Before dedicating himself to grass-roots peacemaking, Inon Dan Kehati was a semi-professional poker player. An Ashkenazi-Yemenite Israeli from Tel Aviv, his labor intensive stint in Las Vegas taught him a thing or two about unconventional game theory. Ask and he’ll explain: “I always say Israel begins with two aces. It’s all a question of how we play our hand.”
A self-proclaimed pro-Palestinian Zionist, Inon finds himself fighting for a better tomorrow on many fronts. He’s managed to rack up quite a number of opponents along the way, but his greatest challengers completely ignore him. After all, if Inon’s activism comes to light, entire diplomacy and advocacy industries will soon be exposed as inauthentic, aloof and disconnected from the very people they claim to represent.
Today’s Paris Conference is a perfect example. The nations of the world have gathered to discuss Israelis and Palestinians behind their backs. Falling in step with UN Security Council Resolution 2334, today is yet another global attempt to coerce a two-state-solution on unwilling parties. Yet, while Prime Minister Netanyahu and Israel’s Foreign Ministry are up in arms, Inon and his growing cadre of activists are unfazed. This evolving breed of grassroots volunteers takes comfort in a deep understanding that peace will inevitably be a bottom-up process.
As with the other opening speakers who have appeared on the TALK17 stage, Inon dismisses the efforts of the West to impose political machinations on cultures they do not understand. Keeping his cards close to his chest and carefully revealing only that which needs to be spelled out, Inon’s critique of foreign governments suggests a subtle condemnation of the advocacy organizations who follow suit.
It doesn’t take much to know what Inon thinks of BDS — the Boycott, Divest and Sanctions movement which disenfranchises the very people it claims to support. Due to his extensive relationships with Palestinians, he has never been fooled into thinking that boycotts are helpful to the Palestinians who lose their jobs when Soda Stream is forced to move to the other side of the Green Line. But Inon is similarly disenchanted with traditional ‘Hasbara’ Israel advocacy groups, who inadvertently join the international hand that’s played against Israel.
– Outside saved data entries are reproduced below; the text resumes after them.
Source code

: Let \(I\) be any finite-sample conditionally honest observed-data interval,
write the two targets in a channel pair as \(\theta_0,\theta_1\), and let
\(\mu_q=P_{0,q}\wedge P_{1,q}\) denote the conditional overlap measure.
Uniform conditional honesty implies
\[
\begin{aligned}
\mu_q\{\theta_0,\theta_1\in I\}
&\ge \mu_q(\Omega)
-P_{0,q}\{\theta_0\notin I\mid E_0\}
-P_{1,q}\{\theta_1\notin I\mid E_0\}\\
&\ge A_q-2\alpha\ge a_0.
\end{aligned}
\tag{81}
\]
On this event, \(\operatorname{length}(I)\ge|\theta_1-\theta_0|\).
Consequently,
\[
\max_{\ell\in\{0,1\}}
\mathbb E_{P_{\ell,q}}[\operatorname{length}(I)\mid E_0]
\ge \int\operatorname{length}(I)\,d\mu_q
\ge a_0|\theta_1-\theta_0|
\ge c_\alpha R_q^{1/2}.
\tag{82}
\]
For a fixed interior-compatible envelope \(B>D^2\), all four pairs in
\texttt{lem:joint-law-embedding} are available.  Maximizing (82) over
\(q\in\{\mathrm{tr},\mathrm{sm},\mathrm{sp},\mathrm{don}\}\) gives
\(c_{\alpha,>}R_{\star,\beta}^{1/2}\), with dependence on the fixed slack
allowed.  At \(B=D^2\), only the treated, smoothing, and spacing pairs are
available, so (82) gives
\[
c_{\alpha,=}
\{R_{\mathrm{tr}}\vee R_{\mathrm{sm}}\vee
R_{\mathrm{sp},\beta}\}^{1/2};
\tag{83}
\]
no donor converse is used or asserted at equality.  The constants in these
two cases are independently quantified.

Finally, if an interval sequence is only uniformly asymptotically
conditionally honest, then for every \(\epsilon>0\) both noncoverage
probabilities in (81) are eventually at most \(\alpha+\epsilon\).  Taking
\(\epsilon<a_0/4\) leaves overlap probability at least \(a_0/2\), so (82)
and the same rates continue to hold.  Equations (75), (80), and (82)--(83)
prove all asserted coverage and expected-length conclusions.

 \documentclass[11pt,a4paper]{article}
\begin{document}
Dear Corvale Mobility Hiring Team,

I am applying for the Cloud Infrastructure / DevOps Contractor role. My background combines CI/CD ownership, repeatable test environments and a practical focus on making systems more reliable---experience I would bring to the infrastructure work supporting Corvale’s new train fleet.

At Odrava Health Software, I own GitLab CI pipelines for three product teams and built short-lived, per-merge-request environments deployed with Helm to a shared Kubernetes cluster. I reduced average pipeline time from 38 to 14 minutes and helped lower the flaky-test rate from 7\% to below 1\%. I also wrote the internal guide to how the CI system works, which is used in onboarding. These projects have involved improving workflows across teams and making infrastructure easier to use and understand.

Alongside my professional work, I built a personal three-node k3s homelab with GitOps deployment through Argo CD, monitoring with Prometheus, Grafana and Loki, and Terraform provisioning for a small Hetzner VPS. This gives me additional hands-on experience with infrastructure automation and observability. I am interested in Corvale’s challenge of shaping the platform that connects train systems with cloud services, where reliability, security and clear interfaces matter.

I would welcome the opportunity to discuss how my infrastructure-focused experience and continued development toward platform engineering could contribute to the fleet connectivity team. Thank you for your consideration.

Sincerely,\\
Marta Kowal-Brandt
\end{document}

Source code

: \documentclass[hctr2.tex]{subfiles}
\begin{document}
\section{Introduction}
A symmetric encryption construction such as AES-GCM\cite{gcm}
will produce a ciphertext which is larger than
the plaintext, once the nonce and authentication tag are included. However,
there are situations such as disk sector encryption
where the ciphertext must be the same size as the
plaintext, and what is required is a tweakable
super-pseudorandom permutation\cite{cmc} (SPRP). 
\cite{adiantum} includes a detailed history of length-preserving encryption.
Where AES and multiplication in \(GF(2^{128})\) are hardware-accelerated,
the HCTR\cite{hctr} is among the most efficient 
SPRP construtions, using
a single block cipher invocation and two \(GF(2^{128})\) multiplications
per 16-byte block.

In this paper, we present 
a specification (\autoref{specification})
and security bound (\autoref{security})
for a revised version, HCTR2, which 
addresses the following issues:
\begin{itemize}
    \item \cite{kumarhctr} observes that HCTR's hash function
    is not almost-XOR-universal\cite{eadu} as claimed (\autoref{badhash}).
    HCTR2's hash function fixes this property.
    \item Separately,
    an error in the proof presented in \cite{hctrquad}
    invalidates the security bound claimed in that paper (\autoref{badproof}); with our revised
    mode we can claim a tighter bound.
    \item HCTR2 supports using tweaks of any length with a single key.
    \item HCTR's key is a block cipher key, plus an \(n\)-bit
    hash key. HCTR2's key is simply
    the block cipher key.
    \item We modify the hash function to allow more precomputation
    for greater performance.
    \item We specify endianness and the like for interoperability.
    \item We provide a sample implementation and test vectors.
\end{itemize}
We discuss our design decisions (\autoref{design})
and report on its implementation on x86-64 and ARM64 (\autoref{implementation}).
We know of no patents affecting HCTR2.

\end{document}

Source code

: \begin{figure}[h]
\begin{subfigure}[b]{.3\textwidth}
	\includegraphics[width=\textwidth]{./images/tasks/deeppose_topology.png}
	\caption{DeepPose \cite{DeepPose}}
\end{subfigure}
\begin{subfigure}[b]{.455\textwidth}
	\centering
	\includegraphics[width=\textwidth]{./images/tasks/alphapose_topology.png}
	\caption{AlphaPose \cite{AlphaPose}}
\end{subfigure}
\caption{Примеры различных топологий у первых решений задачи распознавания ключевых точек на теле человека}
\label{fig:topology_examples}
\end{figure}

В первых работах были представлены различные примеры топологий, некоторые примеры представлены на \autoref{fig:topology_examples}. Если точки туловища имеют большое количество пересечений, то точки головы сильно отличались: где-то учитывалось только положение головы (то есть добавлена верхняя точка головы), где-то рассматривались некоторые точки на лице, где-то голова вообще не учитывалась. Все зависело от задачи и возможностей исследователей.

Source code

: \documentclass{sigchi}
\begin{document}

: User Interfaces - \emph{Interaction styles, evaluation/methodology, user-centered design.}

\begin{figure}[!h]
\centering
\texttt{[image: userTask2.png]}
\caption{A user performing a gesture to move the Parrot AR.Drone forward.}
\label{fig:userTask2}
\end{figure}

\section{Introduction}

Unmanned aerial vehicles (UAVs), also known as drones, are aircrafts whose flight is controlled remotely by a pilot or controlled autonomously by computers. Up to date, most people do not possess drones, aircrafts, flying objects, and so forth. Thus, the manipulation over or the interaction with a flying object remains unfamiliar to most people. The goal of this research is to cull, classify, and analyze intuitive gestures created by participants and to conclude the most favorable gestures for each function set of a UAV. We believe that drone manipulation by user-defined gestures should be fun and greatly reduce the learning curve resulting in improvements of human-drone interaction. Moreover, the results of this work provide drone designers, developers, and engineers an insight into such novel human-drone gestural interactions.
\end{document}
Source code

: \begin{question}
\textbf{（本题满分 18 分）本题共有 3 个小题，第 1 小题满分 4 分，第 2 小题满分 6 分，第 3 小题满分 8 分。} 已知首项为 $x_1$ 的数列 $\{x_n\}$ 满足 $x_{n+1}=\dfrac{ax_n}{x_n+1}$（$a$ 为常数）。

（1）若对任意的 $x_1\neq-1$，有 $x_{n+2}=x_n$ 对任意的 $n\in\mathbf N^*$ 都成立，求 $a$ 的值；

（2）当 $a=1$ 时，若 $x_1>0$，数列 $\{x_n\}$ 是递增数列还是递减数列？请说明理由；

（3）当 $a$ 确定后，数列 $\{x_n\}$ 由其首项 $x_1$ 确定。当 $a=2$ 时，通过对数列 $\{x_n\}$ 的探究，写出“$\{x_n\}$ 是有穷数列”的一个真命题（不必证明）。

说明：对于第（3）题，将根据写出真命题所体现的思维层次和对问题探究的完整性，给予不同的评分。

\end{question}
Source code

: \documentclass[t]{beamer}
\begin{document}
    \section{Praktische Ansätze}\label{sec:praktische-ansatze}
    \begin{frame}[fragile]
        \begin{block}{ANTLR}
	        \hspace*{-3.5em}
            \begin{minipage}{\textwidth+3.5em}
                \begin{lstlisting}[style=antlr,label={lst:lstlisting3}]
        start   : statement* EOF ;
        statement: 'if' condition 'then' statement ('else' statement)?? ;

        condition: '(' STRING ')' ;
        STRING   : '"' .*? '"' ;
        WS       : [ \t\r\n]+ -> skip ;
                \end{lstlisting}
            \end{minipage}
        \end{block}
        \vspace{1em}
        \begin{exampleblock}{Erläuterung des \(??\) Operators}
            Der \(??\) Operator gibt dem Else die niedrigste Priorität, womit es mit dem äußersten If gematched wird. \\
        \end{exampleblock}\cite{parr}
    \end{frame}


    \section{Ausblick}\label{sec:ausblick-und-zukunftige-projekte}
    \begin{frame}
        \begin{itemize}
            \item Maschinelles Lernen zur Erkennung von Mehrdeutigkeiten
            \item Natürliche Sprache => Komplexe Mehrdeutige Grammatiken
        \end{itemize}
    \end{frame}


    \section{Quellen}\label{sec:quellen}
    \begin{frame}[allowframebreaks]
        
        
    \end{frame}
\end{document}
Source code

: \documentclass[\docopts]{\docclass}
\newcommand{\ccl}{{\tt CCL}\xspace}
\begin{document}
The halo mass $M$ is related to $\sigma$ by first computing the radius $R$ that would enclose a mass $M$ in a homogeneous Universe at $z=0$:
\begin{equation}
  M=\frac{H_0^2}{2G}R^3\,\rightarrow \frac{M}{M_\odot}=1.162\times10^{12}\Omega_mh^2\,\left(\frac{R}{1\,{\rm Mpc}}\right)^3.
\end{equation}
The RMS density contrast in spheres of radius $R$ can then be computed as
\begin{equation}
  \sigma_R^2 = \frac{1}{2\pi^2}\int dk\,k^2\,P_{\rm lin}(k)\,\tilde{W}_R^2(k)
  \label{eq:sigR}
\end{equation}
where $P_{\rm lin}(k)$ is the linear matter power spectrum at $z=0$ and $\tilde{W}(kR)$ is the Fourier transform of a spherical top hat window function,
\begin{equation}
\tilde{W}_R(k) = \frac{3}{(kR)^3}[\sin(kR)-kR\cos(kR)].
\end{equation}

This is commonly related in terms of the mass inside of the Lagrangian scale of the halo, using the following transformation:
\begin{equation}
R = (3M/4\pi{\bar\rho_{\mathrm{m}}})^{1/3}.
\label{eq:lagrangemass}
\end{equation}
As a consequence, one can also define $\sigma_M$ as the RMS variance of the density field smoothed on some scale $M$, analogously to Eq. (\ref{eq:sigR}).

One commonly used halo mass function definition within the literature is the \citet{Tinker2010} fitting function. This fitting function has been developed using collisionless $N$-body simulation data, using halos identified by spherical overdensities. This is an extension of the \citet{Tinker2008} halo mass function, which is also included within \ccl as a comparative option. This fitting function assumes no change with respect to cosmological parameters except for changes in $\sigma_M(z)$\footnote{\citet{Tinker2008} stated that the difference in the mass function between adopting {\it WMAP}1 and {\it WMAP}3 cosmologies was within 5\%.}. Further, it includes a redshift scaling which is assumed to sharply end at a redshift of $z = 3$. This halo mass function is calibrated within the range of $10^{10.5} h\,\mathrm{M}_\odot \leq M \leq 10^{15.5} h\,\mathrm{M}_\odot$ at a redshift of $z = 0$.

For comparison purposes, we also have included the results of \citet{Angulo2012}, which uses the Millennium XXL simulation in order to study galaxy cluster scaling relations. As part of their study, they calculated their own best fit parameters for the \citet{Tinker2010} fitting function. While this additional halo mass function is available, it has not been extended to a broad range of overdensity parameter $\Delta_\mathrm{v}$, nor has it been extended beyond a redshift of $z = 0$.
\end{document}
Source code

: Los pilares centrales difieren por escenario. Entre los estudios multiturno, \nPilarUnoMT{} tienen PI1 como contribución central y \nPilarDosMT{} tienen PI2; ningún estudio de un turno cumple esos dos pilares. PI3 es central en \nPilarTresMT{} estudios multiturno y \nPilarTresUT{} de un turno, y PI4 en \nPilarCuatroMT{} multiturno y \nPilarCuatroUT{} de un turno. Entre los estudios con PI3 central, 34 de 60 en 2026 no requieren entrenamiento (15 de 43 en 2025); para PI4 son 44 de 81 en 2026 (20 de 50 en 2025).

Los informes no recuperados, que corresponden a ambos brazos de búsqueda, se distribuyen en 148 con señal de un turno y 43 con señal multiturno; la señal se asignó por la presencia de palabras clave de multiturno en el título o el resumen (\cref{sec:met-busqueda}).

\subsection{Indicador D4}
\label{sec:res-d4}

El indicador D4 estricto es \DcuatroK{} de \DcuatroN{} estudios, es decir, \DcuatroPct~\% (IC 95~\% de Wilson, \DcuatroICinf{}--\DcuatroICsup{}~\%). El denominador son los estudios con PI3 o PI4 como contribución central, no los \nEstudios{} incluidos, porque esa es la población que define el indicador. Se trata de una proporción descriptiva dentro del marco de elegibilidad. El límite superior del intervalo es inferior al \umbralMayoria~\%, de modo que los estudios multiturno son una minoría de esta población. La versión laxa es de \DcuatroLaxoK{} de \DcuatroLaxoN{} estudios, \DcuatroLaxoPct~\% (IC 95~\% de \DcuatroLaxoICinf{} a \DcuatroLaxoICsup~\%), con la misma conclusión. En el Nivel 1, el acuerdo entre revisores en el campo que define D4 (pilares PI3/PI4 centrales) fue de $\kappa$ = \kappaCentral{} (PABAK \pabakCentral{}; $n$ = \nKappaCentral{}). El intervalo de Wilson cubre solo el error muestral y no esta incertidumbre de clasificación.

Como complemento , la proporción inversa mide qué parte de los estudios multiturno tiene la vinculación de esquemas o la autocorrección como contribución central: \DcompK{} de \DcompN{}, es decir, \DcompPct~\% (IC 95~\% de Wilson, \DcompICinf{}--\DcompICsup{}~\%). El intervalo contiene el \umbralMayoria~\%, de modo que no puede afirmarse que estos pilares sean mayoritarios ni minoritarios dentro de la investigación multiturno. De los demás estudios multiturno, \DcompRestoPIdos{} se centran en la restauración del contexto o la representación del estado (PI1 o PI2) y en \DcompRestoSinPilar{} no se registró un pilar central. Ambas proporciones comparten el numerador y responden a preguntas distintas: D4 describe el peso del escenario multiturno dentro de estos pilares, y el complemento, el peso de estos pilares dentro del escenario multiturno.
All things considered, the Paris Conference, BDS and Hasbara are all playing a sophisticated game of narrative development. To be fair, whereas the conference and BDS are aligned in their messaging, establishment Hasbara is a reluctant participant. The international community has long pointed to ‘the settlements’ as their primary focus of their anti-Israel bias, while the Hasbara community has done all it possibly could to shift the focus to Israeli high-tech, beautiful beaches and tasty hummus. When the chips are down, avoidance tactics are a feeble and failed strategy. International pressure continues to mount against Israel, and it may be too late for the Hasbara community to draw another card.
Fortunately for Palestinians and Israelis, Inon and his numerous affiliates have been outflanking Hasbara and BDS for years. The Home NGO, which he founded after his return to Israel from Vegas, brings Israelis and Palestinians together for everything from dialogue to social action. Their leadership and activists are Palestinian refugees and Judeans (Inon doesn’t like the term ‘settlers’), residents of Gaza and Bet-El, religious figures and secular anarchists. Their “Cleaning the Hate” campaign, as with all of their operations, is predicated on the simple premise that Jews and Arabs will continue to live side by side forever, and that our efforts need to be driven to improve that developing reality.
Is your favorite Hasbara agency even aware of what Inon and his team are doing? Does the BDS movement even care? At the start of 2017, 50 years after the Six Day War, Inon’s TALK17 message is instructive; the people of Judea-Samaria/West-Bank, Gaza and Jerusalem should, can, and will heal the conflict that the rest of the world continues to exacerbate.
Though Inon and his friends have authenticity and sincere optimism on their side, it may be scary putting your trust in a poker-playing professional; it’s certainly more common to place your bets with the organizations, not to mention governments, with the big budgets. But when the dealer keeps playing a losing hand, you might want to ask yourself whether the international community and its associates are ‘the house,’ or the cigarette-butt-cleaning Israelis and Palestinians of the Home NGO are more fit to fill that role. And when looking towards the next 50 years, be sure to keep in mind that we already have two aces in our hand. We just need to figure out how we play them.